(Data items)
+ + + +

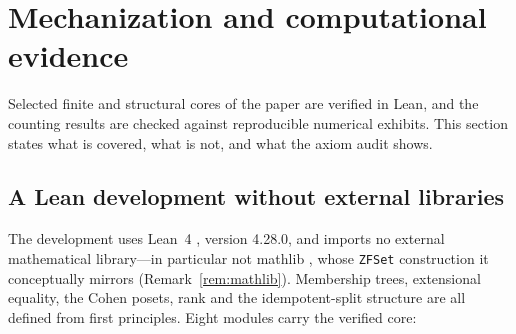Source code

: \section{Mechanization and computational evidence}\label{sec:mech}

Selected finite and structural cores of the paper are verified in Lean, and the counting results
are checked against reproducible numerical exhibits. This section states what is covered, what is
not, and what the axiom audit shows.

\subsection{A Lean development without external libraries}

The development uses Lean~4 \citep{deMouraUllrich2021}, version 4.28.0, and imports no external
mathematical library---in particular not \textsf{mathlib} \citep{Mathlib2020}, whose
\texttt{ZFSet} construction it conceptually mirrors (Remark~\ref{rem:mathlib}). Membership trees,
extensional equality, the Cohen posets, rank and the idempotent-split structure are all defined
from first principles. Eight modules carry the verified core:
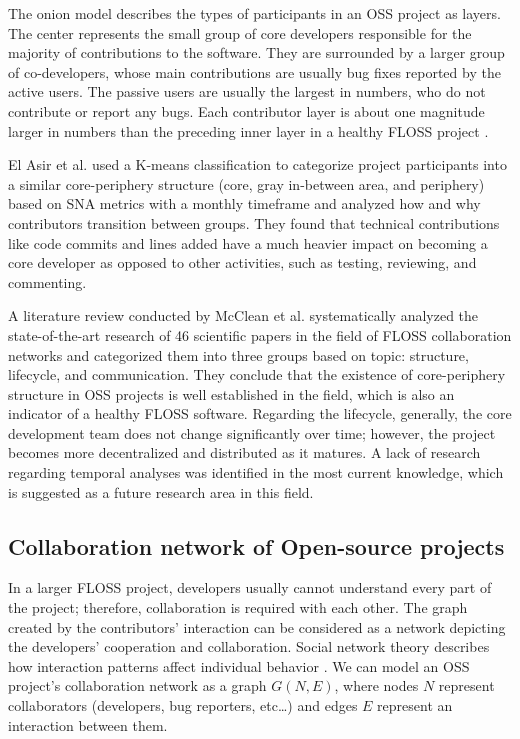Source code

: The onion model describes the types of participants in an OSS project as layers. The center represents the small group of core developers responsible for the majority of contributions to the software. They are surrounded by a larger group of co-developers, whose main contributions are usually bug fixes reported by the active users. The passive users are usually the largest in numbers, who do not contribute or report any bugs. Each contributor layer is about one magnitude larger in numbers than the preceding inner layer in a healthy FLOSS project \cite{mockusTwoCaseStudies2002}.

El Asir et al. \cite{elasriPeripheryCoreTemporal2017} used a K-means classification to categorize project participants into a similar core-periphery structure (core, gray in-between area, and periphery) based on SNA metrics with a monthly timeframe and analyzed how and why contributors transition between groups. They found that technical contributions like code commits and lines added have a much heavier impact on becoming a core developer as opposed to other activities, such as testing, reviewing, and commenting.

A literature review conducted by McClean et al. \cite{mccleanSocialNetworkAnalysis2021} systematically analyzed the state-of-the-art research of 46 scientific papers in the field of FLOSS collaboration networks and categorized them into three groups based on topic: structure, lifecycle, and communication. They conclude that the existence of core-periphery structure in OSS projects is well established in the field, which is also an indicator of a healthy FLOSS software. Regarding the lifecycle, generally, the core development team does not change significantly over time; however, the project becomes more decentralized and distributed as it matures. A lack of research regarding temporal analyses was identified in the most current knowledge, which is suggested as a future research area in this field.

\subsection{Collaboration network of Open-source projects}
In a larger FLOSS project, developers usually cannot understand every part of the project; therefore, collaboration is required with each other. The graph created by the contributors' interaction can be considered as a network depicting the developers' cooperation and collaboration. Social network theory describes how interaction patterns affect individual behavior \cite{martinez-torresGeneticSearchPatterns2012}. We can model an OSS project's collaboration network as a graph $G(N, E)$, where nodes $N$ represent collaborators (developers, bug reporters, etc\dots) and edges $E$ represent an interaction between them. 

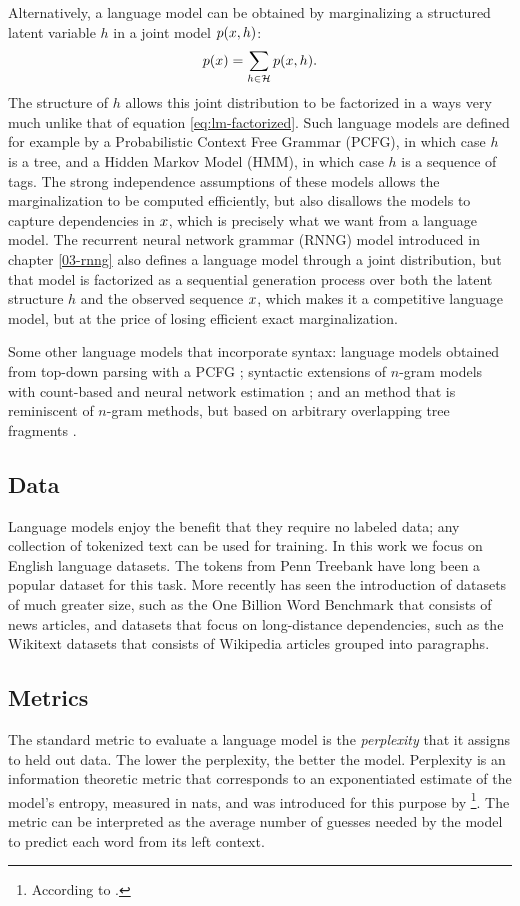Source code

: 
    Alternatively, a language model can be obtained by marginalizing a structured latent variable $h$ in a joint model $p(x, h)$:
    \begin{align}
      \label{eq:lm-latent}
      p( x ) = \sum_{h \in \mathcal{H}} p(x, h).
    \end{align}
    The structure of $h$ allows this joint distribution to be factorized in a ways very much unlike that of equation \ref{eq:lm-factorized}. Such language models are defined for example by a Probabilistic Context Free Grammar (PCFG), in which case $h$ is a tree, and a Hidden Markov Model (HMM), in which case $h$ is a sequence of tags. The strong independence assumptions of these models allows the marginalization to be computed efficiently, but also disallows the models to capture dependencies in $x$, which is precisely what we want from a language model. The recurrent neural network grammar (RNNG) model introduced in chapter \ref{03-rnng} also defines a language model through a joint distribution, but that model is factorized as a sequential generation process over both the latent structure $h$ and the observed sequence $x$, which makes it a competitive language model, but at the price of losing efficient exact marginalization.

    Some other language models that incorporate syntax: language models obtained from top-down parsing with a PCFG \citep{roark2001probabilistic}; syntactic extensions of $n$-gram models with count-based and neural network estimation \citep{chelba2000structured,emami2005neural}; and an method that is reminiscent of $n$-gram methods, but based on arbitrary overlapping tree fragments \citep{pauls2012treelets}.

  \subsection{Data}
    Language models enjoy the benefit that they require no labeled data; any collection of tokenized text can be used for training. In this work we focus on English language datasets. The tokens from Penn Treebank have long been a popular dataset for this task. More recently has seen the introduction of datasets of much greater size, such as the One Billion Word Benchmark \citep{chelba2013one} that consists of news articles, and datasets that focus on long-distance dependencies, such as the Wikitext datasets \citep{merity2016pointer} that consists of Wikipedia articles grouped into paragraphs.

  \subsection{Metrics}
    The standard metric to evaluate a language model is the \textit{perplexity} that it assigns to held out data. The lower the perplexity, the better the model. Perplexity is an information theoretic metric that corresponds to an exponentiated estimate of the model's entropy, measured in nats, and was introduced for this purpose by \citet{jelinek1997information}\footnote{According to \citep{chelba2017n}.}. The metric can be interpreted as the average number of guesses needed by the model to predict each word from its left context.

+ + + +

= Directions for this task =
Please return the records above exactly as written, dropping every picture.

= Written response =
Source code

: \section{Mechanization and computational evidence}\label{sec:mech}

Selected finite and structural cores of the paper are verified in Lean, and the counting results
are checked against reproducible numerical exhibits. This section states what is covered, what is
not, and what the axiom audit shows.

\subsection{A Lean development without external libraries}

The development uses Lean~4 \citep{deMouraUllrich2021}, version 4.28.0, and imports no external
mathematical library---in particular not \textsf{mathlib} \citep{Mathlib2020}, whose
\texttt{ZFSet} construction it conceptually mirrors (Remark~\ref{rem:mathlib}). Membership trees,
extensional equality, the Cohen posets, rank and the idempotent-split structure are all defined
from first principles. Eight modules carry the verified core:
Source code

: The onion model describes the types of participants in an OSS project as layers. The center represents the small group of core developers responsible for the majority of contributions to the software. They are surrounded by a larger group of co-developers, whose main contributions are usually bug fixes reported by the active users. The passive users are usually the largest in numbers, who do not contribute or report any bugs. Each contributor layer is about one magnitude larger in numbers than the preceding inner layer in a healthy FLOSS project \cite{mockusTwoCaseStudies2002}.

El Asir et al. \cite{elasriPeripheryCoreTemporal2017} used a K-means classification to categorize project participants into a similar core-periphery structure (core, gray in-between area, and periphery) based on SNA metrics with a monthly timeframe and analyzed how and why contributors transition between groups. They found that technical contributions like code commits and lines added have a much heavier impact on becoming a core developer as opposed to other activities, such as testing, reviewing, and commenting.

A literature review conducted by McClean et al. \cite{mccleanSocialNetworkAnalysis2021} systematically analyzed the state-of-the-art research of 46 scientific papers in the field of FLOSS collaboration networks and categorized them into three groups based on topic: structure, lifecycle, and communication. They conclude that the existence of core-periphery structure in OSS projects is well established in the field, which is also an indicator of a healthy FLOSS software. Regarding the lifecycle, generally, the core development team does not change significantly over time; however, the project becomes more decentralized and distributed as it matures. A lack of research regarding temporal analyses was identified in the most current knowledge, which is suggested as a future research area in this field.

\subsection{Collaboration network of Open-source projects}
In a larger FLOSS project, developers usually cannot understand every part of the project; therefore, collaboration is required with each other. The graph created by the contributors' interaction can be considered as a network depicting the developers' cooperation and collaboration. Social network theory describes how interaction patterns affect individual behavior \cite{martinez-torresGeneticSearchPatterns2012}. We can model an OSS project's collaboration network as a graph $G(N, E)$, where nodes $N$ represent collaborators (developers, bug reporters, etc\dots) and edges $E$ represent an interaction between them. 

Source code

: 
    Alternatively, a language model can be obtained by marginalizing a structured latent variable $h$ in a joint model $p(x, h)$:
    \begin{align}
      \label{eq:lm-latent}
      p( x ) = \sum_{h \in \mathcal{H}} p(x, h).
    \end{align}
    The structure of $h$ allows this joint distribution to be factorized in a ways very much unlike that of equation \ref{eq:lm-factorized}. Such language models are defined for example by a Probabilistic Context Free Grammar (PCFG), in which case $h$ is a tree, and a Hidden Markov Model (HMM), in which case $h$ is a sequence of tags. The strong independence assumptions of these models allows the marginalization to be computed efficiently, but also disallows the models to capture dependencies in $x$, which is precisely what we want from a language model. The recurrent neural network grammar (RNNG) model introduced in chapter \ref{03-rnng} also defines a language model through a joint distribution, but that model is factorized as a sequential generation process over both the latent structure $h$ and the observed sequence $x$, which makes it a competitive language model, but at the price of losing efficient exact marginalization.

    Some other language models that incorporate syntax: language models obtained from top-down parsing with a PCFG \citep{roark2001probabilistic}; syntactic extensions of $n$-gram models with count-based and neural network estimation \citep{chelba2000structured,emami2005neural}; and an method that is reminiscent of $n$-gram methods, but based on arbitrary overlapping tree fragments \citep{pauls2012treelets}.

  \subsection{Data}
    Language models enjoy the benefit that they require no labeled data; any collection of tokenized text can be used for training. In this work we focus on English language datasets. The tokens from Penn Treebank have long been a popular dataset for this task. More recently has seen the introduction of datasets of much greater size, such as the One Billion Word Benchmark \citep{chelba2013one} that consists of news articles, and datasets that focus on long-distance dependencies, such as the Wikitext datasets \citep{merity2016pointer} that consists of Wikipedia articles grouped into paragraphs.

  \subsection{Metrics}
    The standard metric to evaluate a language model is the \textit{perplexity} that it assigns to held out data. The lower the perplexity, the better the model. Perplexity is an information theoretic metric that corresponds to an exponentiated estimate of the model's entropy, measured in nats, and was introduced for this purpose by \citet{jelinek1997information}\footnote{According to \citep{chelba2017n}.}. The metric can be interpreted as the average number of guesses needed by the model to predict each word from its left context.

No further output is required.